Segment Start: Data for analysis

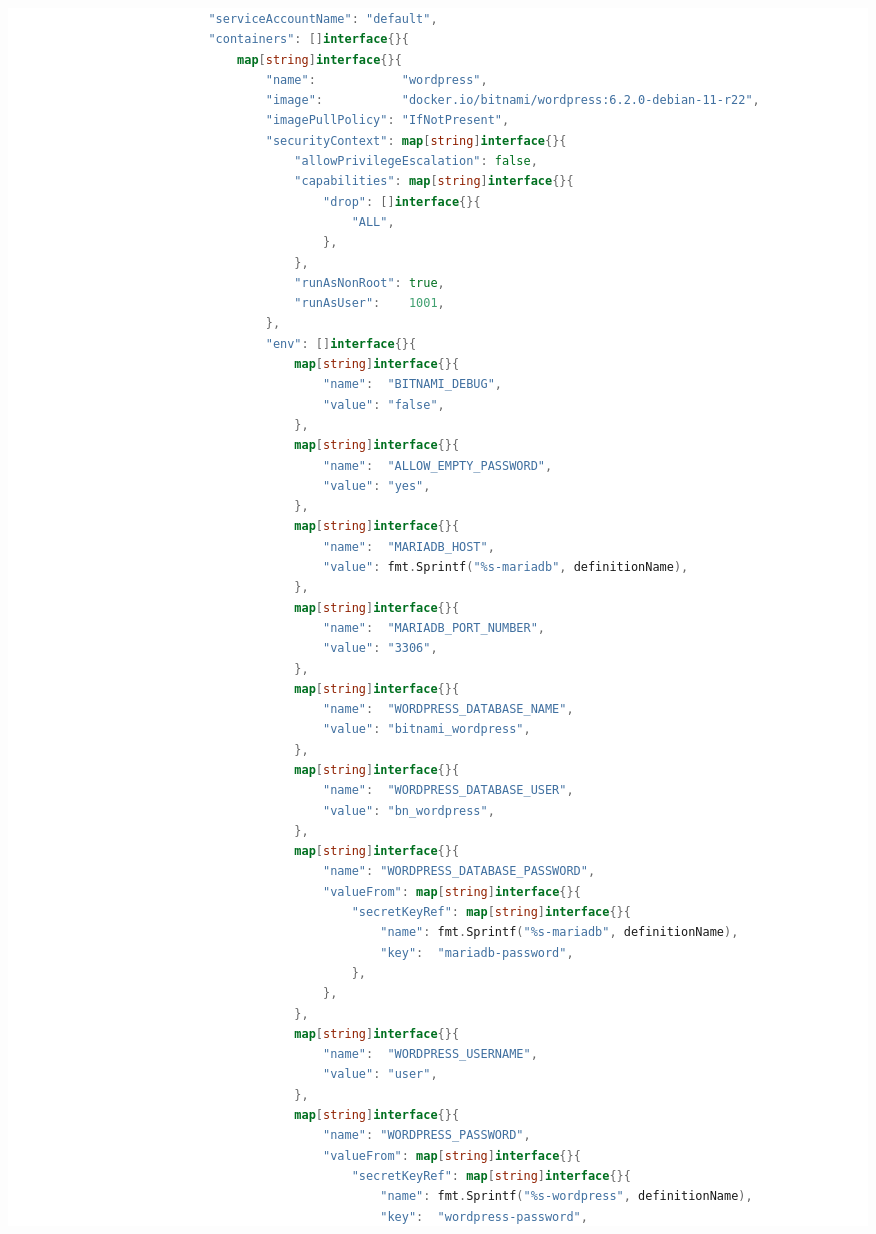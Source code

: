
 ```go
							"serviceAccountName": "default",
							"containers": []interface{}{
								map[string]interface{}{
									"name":            "wordpress",
									"image":           "docker.io/bitnami/wordpress:6.2.0-debian-11-r22",
									"imagePullPolicy": "IfNotPresent",
									"securityContext": map[string]interface{}{
										"allowPrivilegeEscalation": false,
										"capabilities": map[string]interface{}{
											"drop": []interface{}{
												"ALL",
											},
										},
										"runAsNonRoot": true,
										"runAsUser":    1001,
									},
									"env": []interface{}{
										map[string]interface{}{
											"name":  "BITNAMI_DEBUG",
											"value": "false",
										},
										map[string]interface{}{
											"name":  "ALLOW_EMPTY_PASSWORD",
											"value": "yes",
										},
										map[string]interface{}{
											"name":  "MARIADB_HOST",
											"value": fmt.Sprintf("%s-mariadb", definitionName),
										},
										map[string]interface{}{
											"name":  "MARIADB_PORT_NUMBER",
											"value": "3306",
										},
										map[string]interface{}{
											"name":  "WORDPRESS_DATABASE_NAME",
											"value": "bitnami_wordpress",
										},
										map[string]interface{}{
											"name":  "WORDPRESS_DATABASE_USER",
											"value": "bn_wordpress",
										},
										map[string]interface{}{
											"name": "WORDPRESS_DATABASE_PASSWORD",
											"valueFrom": map[string]interface{}{
												"secretKeyRef": map[string]interface{}{
													"name": fmt.Sprintf("%s-mariadb", definitionName),
													"key":  "mariadb-password",
												},
											},
										},
										map[string]interface{}{
											"name":  "WORDPRESS_USERNAME",
											"value": "user",
										},
										map[string]interface{}{
											"name": "WORDPRESS_PASSWORD",
											"valueFrom": map[string]interface{}{
												"secretKeyRef": map[string]interface{}{
													"name": fmt.Sprintf("%s-wordpress", definitionName),
													"key":  "wordpress-password",
```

Segment End: Data for analysis

Required work:
Please tally the lines above that include the word "Sprintf" and answer with the number by itself.

Task output:
3